FORMIA – Nell’ambito della seconda edizione dell’iniziativa promossa dalla Regione si apriranno, tra il 25 ed il 28 aprile, al pubblico circa 80 siti denominate “dimore storiche”. Tra le località prescelte c’è anche il Castello di Gianola di proprietà dell’avvocato Gennaro Orefice. A manifestare la sua contrarietà per questa scelta è niente meno che la sindaca di Formia che ha utilizzato la sua pagina facebook per censurare uno dei più intricanti casi (dal 2011) di quelli che definisce “abusi edilizi, vincoli paesaggistici, ambientali e archeologici non rispettati, in spregio a tutte le leggi di tutela ambientale”.

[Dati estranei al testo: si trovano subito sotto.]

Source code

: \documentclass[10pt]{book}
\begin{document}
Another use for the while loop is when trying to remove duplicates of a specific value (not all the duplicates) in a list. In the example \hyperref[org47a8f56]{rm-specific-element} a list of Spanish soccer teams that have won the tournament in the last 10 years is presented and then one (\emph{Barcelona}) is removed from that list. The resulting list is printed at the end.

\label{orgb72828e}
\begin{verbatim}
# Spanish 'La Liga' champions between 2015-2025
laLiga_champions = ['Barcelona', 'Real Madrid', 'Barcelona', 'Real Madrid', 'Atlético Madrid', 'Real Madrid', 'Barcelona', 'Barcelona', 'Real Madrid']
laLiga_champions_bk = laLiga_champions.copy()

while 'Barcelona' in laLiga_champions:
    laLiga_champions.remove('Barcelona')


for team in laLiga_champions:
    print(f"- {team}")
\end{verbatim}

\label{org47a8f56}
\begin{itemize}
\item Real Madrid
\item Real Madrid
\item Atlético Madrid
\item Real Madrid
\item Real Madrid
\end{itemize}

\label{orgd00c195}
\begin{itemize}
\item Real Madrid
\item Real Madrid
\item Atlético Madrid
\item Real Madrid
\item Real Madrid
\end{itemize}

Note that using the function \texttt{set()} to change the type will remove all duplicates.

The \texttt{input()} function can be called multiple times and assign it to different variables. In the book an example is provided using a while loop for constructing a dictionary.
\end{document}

Già dal 2011 il Comune di Formia, il Parco Regionale “Riviera di Ulisse” e privati cittadini presenteranno una serie di esposti per mettere in evidenza come il Castello di Gianola ed il parco limitrofo “abbiano subito abusi di ogni genere, senza tener conto di qualsiasi rispetto delle leggi”. Tutto questo fino al luglio 2018, quando il Tar Lazio, con la sentenza numero 405, respinse – ricorda la Villa – i ricorsi del proprietario del bellissimo immobile, l’avvocato Gennaro Orefice, e diede mandato all’Ente Parco di pretendere il ripristino dei luoghi.
“Oggi questo sito non può ergersi a dimora storica, oggi questo sito come sottolineato da una nota dettagliata, inviata dal Comune di Formia alla Regione Lazio, non può rappresentare un luogo di bellezza paesaggistica archeologica. Oggi il Castello va prima ripristinato, ai luoghi va prima ripristinato la legalità e poi al Castello gli si potrà dare una giusta collocazione di rispetto e bellezza”. In un altro post la sindaca di Formia ricorda quelli che a suo dire sarebbero stati realizzati: “abusi edilizi, disboscamento di macchia mediterranea non autorizzata, colate di calcestruzzo e tanto altro fatto senza acquisire pareri”.
Lo scorso luglio con una sentenza ad hoc il Tar ha richiesto il ripristino dei luoghi, da qui la “fatwa” della sindaca di Formia: “Il Castello di Gianola non può essere considerato un luogo dove apprezzare bellezze archeologiche, perché quelle stesse bellezze non sono state rispettate e conservate.”